Congress best suited to reform patent venue, says Kraft

US Congress is better suited to reform rules on patent venue than the US Supreme Court, according to Kraft Foods.

Kraft filed its brief in TC Heartland v Kraft Foods on Wednesday, March 1.

“This court is presented with a binary choice: use section 1391(c)’s definition of residence, or apply Heartland’s place-of-incorporation rule,” said Kraft.

Section 1391(c), the statute governing “venue generally”, contains a subsection (c) which, where applicable, deems a corporate entity to reside in multiple judicial districts.

Kraft had argued that section 1391(c) should supplement 28 USC section 1400(b), the provision governing venue in patent infringement actions.

Section 1400(b) provides that patent infringement actions “may be brought in the judicial district where the defendant resides”.

In its brief, Kraft explained: “Congress, however, can adopt more tailored reforms that could eliminate the excesses of the current regime without creating new problems. It should be allowed to do so.”

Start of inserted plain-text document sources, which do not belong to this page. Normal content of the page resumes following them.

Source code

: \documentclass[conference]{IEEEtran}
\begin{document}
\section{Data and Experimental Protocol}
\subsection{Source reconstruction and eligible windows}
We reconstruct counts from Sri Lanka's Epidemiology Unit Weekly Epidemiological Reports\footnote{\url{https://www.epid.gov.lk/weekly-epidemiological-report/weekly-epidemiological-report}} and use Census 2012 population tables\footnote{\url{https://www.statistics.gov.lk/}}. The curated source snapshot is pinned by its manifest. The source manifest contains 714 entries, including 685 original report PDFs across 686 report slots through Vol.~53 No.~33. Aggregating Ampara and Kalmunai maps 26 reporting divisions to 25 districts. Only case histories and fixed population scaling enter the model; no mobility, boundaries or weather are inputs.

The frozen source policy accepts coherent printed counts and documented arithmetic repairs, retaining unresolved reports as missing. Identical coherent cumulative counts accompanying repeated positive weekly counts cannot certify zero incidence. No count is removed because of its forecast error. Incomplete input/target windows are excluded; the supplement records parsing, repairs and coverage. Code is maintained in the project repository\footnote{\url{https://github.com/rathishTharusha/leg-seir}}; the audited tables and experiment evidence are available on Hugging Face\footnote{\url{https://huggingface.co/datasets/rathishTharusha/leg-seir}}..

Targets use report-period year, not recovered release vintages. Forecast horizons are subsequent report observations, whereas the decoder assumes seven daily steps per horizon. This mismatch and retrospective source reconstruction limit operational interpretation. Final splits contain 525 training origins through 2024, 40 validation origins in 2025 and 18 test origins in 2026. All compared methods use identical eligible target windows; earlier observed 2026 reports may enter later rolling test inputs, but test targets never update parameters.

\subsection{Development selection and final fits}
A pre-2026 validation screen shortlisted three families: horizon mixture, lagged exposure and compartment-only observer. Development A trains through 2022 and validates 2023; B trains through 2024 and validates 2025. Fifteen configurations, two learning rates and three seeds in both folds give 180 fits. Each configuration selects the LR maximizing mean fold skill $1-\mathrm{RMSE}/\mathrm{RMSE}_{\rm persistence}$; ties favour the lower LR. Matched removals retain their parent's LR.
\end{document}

According to the brief, Congress could develop a venue rule that “limits forum-shopping without also impairing the ability of operating companies to enforce their patent rights in an appropriate district”.

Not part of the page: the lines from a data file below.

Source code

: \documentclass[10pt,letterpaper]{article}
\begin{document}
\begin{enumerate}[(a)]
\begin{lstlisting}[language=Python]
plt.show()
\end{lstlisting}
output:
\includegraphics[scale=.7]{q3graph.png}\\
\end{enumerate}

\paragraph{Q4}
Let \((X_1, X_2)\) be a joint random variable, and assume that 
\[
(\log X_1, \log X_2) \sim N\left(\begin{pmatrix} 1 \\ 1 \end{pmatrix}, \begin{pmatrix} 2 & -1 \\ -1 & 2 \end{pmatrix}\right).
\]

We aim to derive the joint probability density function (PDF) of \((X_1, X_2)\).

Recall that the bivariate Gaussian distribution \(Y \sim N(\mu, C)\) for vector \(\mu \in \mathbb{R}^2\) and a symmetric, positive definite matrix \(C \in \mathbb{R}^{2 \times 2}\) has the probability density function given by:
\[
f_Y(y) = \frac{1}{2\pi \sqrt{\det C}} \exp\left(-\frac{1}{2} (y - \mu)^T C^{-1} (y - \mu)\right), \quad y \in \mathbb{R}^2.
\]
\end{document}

The dispute stems from a patent infringement claim that Kraft brought against TC Heartland at the US District Court for the District of Delaware.

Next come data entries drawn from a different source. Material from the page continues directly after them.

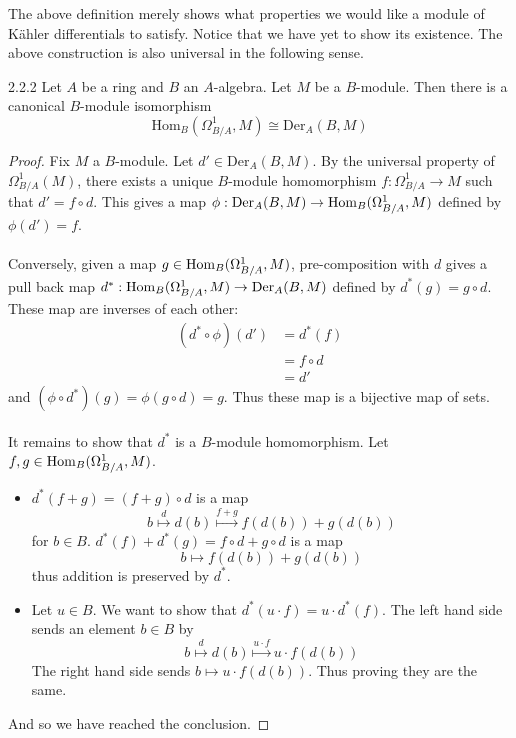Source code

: \documentclass[a4paper]{article}
\begin{document}
The above definition merely shows what properties we would like a module of Kähler differentials to satisfy. Notice that we have yet to show its existence. The above construction is also universal in the following sense. 

\begin{lmm}{}{2.2.2} Let $A$ be a ring and $B$ an $A$-algebra. Let $M$ be a $B$-module. Then there is a canonical $B$-module isomorphism $$\text{Hom}_B(\Omega_{B/A}^1,M)\cong\text{Der}_A(B,M)$$ \tcbline
\begin{proof}
Fix $M$ a $B$-module. Let $d'\in\text{Der}_A(B,M)$. By the universal property of $\Omega_{B/A}^1(M)$, there exists a unique $B$-module homomorphism $f:\Omega_{B/A}^1\to M$ such that $d'=f\circ d$. This gives a map $\phi:\text{Der}_A(B,M)\to\operatorname{Hom}_B(\Omega_{B/A}^1,M)$ defined by $\phi(d')=f$. \\~\\
Conversely, given a map $g\in\operatorname{Hom}_B(\Omega_{B/A}^1,M)$, pre-composition with $d$ gives a pull back map $d^\ast:\operatorname{Hom}_B(\Omega_{B/A}^1,M)\to\text{Der}_A(B,M)$ defined by $d^\ast(g)=g\circ d$. These map are inverses of each other: 
\begin{align*}
(d^\ast\circ\phi)(d')&=d^\ast(f)\\
&=f\circ d\\
&=d'\tag{By universal property}
\end{align*} and 
$(\phi\circ d^\ast)(g)=\phi(g\circ d)=g$. 
Thus these map is a bijective map of sets. \\~\\

It remains to show that $d^\ast$ is a $B$-module homomorphism. Let $f,g\in\operatorname{Hom}_B(\Omega_{B/A}^1,M)$. 
\begin{itemize}
\item $d^\ast(f+g)=(f+g)\circ d$ is a map $$b\overset{d}{\mapsto}d(b)\overset{f+g}{\mapsto}f(d(b))+g(d(b))$$ for $b\in B$. $d^\ast(f)+d^\ast(g)=f\circ d+g\circ d$ is a map $$b\mapsto f(d(b))+g(d(b))$$ thus addition is preserved by $d^\ast$. 
\item Let $u\in B$. We want to show that $d^\ast(u\cdot f)=u\cdot d^\ast(f)$. The left hand side sends an element $b\in B$ by $$b\overset{d}{\mapsto}d(b)\overset{u\cdot f}{\mapsto}u\cdot f(d(b))$$ The right hand side sends $b\mapsto u\cdot f(d(b))$. Thus proving they are the same. 
\end{itemize}
And so we have reached the conclusion. 
\end{proof}
\end{lmm}
\end{document}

TC Heartland asked the judge to transfer the case to the US District Court for the Southern District of Indiana, but was unsuccessful, so it appealed to the US Court of Appeals for the Federal Circuit.

But TC Heartland’s petition for a writ of mandamus was denied in April 2016.

In the petition, TC Heartland had urged the court to cast aside a 26-year-old ruling (VE Holding Corp v Johnson Gas Appliance) that said patent suits can be filed in any district where the defendant sells its products.

TC Heartland’s writ of certiorari was granted in December last year by the Supreme Court.

Indiana-based TC Heartland argued that Fourco Glass Co v Transmirra Products Corp held that section 1400(b) is not to be supplemented by section 1391(c).

But Kraft disagreed in its filing at the court, claiming that TC Heartland’s “contrary interpretation conflicts with the statutory structure and would sow confusion”.

It added: “Neither Fourco’s interpretation of statutes that have since been amended, nor the policy arguments put forward by Heartland and its amici, provide any basis to depart from the unambiguous statutory definition.”

According to Kraft, TC Heartland’s approach would mean that, in some cases, patent owners could not sue foreign companies for patent infringement anywhere and it would create inconsistent definitions of residence for corporations and unincorporated business entities.

As the clash proceeded through the courts, observers such as the Electronic Frontier Foundation (EFF) asked the courts to change the rules in a bid to limit the number of lawsuits being filed at the US District Court for the Eastern District of Texas, a popular destination for patent claims.

The Texas court was not part of the proceedings, but was brought into consideration as part of the argument put forward by the EFF.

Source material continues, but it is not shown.